MATERIAL SUPPLIED:

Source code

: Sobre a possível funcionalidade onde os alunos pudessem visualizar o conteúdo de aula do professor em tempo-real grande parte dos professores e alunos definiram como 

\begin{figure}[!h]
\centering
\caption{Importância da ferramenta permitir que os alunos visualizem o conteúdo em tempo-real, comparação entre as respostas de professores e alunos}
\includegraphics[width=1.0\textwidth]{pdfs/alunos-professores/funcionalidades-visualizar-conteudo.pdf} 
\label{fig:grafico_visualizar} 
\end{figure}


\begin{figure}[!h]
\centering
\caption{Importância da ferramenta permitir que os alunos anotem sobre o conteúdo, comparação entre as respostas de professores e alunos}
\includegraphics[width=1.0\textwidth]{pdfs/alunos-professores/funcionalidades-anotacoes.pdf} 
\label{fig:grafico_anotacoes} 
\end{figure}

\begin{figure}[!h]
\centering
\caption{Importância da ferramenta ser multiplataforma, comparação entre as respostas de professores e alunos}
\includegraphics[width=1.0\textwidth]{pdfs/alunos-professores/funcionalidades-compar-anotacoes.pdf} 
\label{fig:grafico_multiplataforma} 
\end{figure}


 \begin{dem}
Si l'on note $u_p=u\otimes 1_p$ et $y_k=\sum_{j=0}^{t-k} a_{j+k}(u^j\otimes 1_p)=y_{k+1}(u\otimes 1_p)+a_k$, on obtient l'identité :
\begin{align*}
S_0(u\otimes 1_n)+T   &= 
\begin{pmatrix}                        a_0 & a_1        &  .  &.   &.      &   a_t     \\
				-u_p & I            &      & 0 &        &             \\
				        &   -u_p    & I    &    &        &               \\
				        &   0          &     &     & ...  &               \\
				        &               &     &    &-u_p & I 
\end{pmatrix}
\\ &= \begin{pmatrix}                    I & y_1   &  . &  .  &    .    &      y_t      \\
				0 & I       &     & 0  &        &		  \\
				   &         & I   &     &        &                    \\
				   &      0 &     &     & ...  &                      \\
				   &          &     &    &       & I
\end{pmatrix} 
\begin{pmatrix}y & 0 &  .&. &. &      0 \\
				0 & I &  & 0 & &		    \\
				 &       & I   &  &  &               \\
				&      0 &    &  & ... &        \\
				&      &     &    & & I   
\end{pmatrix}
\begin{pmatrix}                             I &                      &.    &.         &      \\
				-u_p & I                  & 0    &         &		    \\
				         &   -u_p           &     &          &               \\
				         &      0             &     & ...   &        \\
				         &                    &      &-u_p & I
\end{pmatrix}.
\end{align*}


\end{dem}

TASK ITEM: If a line of the listing above holds the string "tempo", copy it.

EXERCISE ANSWER:
: Sobre a possível funcionalidade onde os alunos pudessem visualizar o conteúdo de aula do professor em tempo-real grande parte dos professores e alunos definiram como 
\caption{Importância da ferramenta permitir que os alunos visualizem o conteúdo em tempo-real, comparação entre as respostas de professores e alunos}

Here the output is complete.